■ PROBLEM STATEMENT:
Each line in the records below, from the one that contains "huelo cuerpos y" to the one that contains "## Relaciones", should be reproduced exactly, the first and last included.

(DATASET EXCERPTS)

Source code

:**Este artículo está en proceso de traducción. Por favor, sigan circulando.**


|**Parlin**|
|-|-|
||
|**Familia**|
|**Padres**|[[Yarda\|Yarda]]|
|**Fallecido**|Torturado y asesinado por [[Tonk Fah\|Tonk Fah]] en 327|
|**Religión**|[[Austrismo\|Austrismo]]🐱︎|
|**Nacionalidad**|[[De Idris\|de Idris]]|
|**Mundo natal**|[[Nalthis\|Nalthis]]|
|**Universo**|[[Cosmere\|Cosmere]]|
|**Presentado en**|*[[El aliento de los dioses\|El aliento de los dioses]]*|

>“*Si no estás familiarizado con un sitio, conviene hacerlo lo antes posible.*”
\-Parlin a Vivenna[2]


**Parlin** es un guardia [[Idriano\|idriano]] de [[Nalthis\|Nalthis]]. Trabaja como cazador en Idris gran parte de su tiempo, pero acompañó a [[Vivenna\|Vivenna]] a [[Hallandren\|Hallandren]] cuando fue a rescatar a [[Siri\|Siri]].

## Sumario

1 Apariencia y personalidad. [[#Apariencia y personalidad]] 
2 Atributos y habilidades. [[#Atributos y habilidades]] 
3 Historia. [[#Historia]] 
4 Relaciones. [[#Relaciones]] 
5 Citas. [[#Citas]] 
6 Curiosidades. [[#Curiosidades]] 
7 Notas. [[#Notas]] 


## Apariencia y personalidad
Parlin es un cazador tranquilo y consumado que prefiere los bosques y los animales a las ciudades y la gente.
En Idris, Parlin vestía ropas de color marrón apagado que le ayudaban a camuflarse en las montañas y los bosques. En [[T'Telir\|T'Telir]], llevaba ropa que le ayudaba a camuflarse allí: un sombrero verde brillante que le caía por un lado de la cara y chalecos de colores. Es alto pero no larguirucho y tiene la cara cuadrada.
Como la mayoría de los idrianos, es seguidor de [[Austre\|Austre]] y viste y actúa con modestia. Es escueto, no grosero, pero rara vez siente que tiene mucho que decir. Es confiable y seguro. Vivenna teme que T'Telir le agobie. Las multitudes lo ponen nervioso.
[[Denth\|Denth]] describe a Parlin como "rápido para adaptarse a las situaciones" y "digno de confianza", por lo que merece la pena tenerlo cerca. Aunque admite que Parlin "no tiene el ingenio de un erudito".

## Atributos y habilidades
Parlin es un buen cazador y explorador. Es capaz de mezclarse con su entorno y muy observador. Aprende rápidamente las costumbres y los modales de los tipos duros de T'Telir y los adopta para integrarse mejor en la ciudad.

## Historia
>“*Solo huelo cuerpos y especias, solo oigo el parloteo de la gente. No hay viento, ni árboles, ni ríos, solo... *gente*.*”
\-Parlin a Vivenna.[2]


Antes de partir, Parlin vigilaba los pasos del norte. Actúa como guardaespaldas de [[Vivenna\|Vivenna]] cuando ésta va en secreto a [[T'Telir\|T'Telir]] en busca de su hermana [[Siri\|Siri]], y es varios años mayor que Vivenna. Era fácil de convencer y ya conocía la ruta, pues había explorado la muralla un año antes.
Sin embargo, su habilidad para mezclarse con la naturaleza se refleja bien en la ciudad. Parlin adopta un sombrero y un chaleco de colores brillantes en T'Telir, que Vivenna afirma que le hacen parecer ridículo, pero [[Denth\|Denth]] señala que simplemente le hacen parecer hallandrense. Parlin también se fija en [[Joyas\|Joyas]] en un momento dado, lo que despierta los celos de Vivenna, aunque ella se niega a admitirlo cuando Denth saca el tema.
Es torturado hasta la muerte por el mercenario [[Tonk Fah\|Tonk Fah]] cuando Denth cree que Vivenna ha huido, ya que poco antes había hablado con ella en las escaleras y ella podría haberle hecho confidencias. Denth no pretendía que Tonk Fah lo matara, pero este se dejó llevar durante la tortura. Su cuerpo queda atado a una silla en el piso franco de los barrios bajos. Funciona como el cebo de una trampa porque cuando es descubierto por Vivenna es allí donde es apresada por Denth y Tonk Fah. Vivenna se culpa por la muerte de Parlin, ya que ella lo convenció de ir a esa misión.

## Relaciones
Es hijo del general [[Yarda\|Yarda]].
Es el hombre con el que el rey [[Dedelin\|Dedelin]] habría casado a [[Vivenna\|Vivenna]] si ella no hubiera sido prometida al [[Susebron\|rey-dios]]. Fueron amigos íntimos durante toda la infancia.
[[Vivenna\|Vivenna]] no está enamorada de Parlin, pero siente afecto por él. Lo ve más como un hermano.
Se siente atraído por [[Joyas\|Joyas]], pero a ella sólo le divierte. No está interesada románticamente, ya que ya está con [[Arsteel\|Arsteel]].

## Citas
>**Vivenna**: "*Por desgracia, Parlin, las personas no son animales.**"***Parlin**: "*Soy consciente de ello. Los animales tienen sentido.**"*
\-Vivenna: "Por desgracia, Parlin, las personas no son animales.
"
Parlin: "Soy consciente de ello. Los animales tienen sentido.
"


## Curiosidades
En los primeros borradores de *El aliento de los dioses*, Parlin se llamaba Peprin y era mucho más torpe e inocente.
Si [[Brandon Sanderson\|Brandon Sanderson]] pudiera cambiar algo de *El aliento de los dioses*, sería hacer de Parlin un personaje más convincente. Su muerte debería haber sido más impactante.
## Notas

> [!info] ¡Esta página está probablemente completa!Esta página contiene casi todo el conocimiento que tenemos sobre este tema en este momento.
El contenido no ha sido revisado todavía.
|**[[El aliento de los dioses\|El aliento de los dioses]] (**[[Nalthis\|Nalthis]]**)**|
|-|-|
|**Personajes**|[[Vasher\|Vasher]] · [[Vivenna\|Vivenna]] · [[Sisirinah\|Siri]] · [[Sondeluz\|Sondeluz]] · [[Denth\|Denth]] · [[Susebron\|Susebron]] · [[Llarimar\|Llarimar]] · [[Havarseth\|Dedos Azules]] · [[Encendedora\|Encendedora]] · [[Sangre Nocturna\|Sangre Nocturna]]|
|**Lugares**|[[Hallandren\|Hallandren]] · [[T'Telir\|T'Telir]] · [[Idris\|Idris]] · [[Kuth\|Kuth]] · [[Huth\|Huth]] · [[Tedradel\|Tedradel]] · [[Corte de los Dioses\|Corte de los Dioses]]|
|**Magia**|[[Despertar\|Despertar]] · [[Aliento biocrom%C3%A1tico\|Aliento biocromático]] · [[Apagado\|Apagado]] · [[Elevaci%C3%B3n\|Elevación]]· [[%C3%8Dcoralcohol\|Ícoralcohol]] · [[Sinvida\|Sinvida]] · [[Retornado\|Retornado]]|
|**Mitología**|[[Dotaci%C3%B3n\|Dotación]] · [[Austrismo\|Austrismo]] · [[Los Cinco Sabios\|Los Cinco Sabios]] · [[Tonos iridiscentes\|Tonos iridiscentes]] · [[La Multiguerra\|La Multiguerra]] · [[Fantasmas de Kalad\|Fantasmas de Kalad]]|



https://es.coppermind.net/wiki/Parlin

(End DATASET EXCERPTS)
(DATASET EXCERPTS)

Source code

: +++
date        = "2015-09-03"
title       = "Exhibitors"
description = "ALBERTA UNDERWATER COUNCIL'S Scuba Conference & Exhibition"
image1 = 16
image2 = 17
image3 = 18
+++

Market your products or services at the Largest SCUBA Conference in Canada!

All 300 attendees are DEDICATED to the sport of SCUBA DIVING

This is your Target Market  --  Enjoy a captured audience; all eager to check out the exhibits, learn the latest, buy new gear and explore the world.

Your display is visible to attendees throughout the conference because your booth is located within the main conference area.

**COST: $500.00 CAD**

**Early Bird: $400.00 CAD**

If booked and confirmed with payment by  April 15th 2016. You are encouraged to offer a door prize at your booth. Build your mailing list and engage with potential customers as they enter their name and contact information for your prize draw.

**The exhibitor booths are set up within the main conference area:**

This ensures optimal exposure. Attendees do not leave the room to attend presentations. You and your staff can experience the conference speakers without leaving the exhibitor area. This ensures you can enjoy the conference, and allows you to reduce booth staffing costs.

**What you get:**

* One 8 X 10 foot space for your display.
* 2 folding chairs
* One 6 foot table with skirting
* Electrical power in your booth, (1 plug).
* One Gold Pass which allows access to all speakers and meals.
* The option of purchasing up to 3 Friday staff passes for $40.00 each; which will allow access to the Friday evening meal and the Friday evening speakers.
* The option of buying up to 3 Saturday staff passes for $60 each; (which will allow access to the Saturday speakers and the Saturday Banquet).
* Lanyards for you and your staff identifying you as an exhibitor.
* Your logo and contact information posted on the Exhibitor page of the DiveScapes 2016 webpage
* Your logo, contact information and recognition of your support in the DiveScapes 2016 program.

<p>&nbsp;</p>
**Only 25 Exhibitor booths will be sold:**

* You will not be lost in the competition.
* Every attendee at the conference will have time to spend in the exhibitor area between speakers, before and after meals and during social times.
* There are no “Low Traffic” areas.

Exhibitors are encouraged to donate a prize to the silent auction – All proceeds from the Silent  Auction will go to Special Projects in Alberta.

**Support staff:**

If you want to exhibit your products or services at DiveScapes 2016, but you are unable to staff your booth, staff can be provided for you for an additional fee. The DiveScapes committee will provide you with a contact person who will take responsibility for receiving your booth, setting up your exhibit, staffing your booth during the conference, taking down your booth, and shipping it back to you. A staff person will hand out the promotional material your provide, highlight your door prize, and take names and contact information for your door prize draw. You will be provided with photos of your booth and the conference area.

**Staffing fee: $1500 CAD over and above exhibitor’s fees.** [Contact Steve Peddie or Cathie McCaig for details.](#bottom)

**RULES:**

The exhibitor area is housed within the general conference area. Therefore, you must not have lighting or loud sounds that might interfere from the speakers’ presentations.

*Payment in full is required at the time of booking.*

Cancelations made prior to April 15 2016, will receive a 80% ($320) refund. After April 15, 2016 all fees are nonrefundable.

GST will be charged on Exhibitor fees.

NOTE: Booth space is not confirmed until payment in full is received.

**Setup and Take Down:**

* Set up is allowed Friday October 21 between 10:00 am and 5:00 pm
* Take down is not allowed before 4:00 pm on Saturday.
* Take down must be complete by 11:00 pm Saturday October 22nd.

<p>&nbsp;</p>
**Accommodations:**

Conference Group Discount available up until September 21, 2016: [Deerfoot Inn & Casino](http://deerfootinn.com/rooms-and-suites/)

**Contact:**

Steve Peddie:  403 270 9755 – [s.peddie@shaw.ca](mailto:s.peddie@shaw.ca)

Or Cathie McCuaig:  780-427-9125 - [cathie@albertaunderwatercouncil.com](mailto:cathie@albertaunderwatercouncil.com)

(End DATASET EXCERPTS)
(DATASET EXCERPTS)

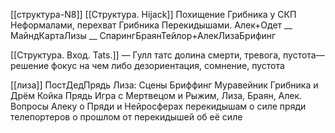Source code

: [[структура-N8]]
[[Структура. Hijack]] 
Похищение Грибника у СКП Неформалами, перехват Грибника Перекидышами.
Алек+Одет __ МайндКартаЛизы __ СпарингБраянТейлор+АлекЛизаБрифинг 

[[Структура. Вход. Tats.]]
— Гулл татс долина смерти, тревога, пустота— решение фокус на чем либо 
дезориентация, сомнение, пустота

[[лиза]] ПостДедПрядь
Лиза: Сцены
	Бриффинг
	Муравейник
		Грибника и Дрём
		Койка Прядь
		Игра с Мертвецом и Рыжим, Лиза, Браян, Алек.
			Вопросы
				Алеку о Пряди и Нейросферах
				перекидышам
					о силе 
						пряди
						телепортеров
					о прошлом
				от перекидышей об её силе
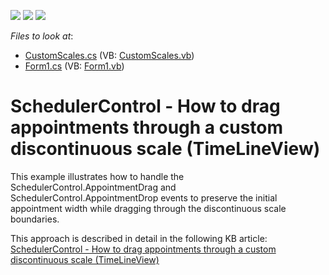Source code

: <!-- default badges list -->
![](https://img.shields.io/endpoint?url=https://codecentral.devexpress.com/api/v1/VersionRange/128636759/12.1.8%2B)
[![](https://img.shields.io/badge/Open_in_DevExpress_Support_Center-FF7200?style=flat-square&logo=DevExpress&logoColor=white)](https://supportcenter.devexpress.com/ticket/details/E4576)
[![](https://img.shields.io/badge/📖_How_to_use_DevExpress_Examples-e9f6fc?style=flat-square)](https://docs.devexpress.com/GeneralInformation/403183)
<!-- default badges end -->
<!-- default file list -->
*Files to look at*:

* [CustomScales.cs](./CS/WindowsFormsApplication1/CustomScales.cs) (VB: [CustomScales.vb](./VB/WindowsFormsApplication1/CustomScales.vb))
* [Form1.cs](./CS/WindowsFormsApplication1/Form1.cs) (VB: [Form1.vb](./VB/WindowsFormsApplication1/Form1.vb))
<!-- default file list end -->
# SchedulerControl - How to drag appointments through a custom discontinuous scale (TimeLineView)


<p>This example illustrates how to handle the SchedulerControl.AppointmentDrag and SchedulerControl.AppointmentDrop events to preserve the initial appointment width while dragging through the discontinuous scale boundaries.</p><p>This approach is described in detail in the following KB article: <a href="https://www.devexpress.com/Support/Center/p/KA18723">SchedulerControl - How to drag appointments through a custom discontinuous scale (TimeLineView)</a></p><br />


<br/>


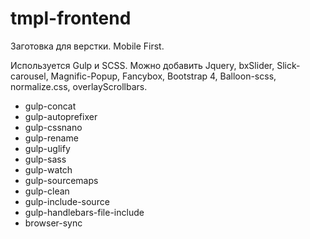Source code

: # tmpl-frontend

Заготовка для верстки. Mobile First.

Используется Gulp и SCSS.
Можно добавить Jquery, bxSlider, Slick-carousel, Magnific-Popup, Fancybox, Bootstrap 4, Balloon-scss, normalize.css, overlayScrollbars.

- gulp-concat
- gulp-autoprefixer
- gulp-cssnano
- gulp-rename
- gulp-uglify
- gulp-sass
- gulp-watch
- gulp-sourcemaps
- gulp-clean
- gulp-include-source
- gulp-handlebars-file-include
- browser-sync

(End DATASET EXCERPTS)

■ RESULT:
>“*Solo huelo cuerpos y especias, solo oigo el parloteo de la gente. No hay viento, ni árboles, ni ríos, solo... *gente*.*”
\-Parlin a Vivenna.[2]


Antes de partir, Parlin vigilaba los pasos del norte. Actúa como guardaespaldas de [[Vivenna\|Vivenna]] cuando ésta va en secreto a [[T'Telir\|T'Telir]] en busca de su hermana [[Siri\|Siri]], y es varios años mayor que Vivenna. Era fácil de convencer y ya conocía la ruta, pues había explorado la muralla un año antes.
Sin embargo, su habilidad para mezclarse con la naturaleza se refleja bien en la ciudad. Parlin adopta un sombrero y un chaleco de colores brillantes en T'Telir, que Vivenna afirma que le hacen parecer ridículo, pero [[Denth\|Denth]] señala que simplemente le hacen parecer hallandrense. Parlin también se fija en [[Joyas\|Joyas]] en un momento dado, lo que despierta los celos de Vivenna, aunque ella se niega a admitirlo cuando Denth saca el tema.
Es torturado hasta la muerte por el mercenario [[Tonk Fah\|Tonk Fah]] cuando Denth cree que Vivenna ha huido, ya que poco antes había hablado con ella en las escaleras y ella podría haberle hecho confidencias. Denth no pretendía que Tonk Fah lo matara, pero este se dejó llevar durante la tortura. Su cuerpo queda atado a una silla en el piso franco de los barrios bajos. Funciona como el cebo de una trampa porque cuando es descubierto por Vivenna es allí donde es apresada por Denth y Tonk Fah. Vivenna se culpa por la muerte de Parlin, ya que ella lo convenció de ir a esa misión.

## Relaciones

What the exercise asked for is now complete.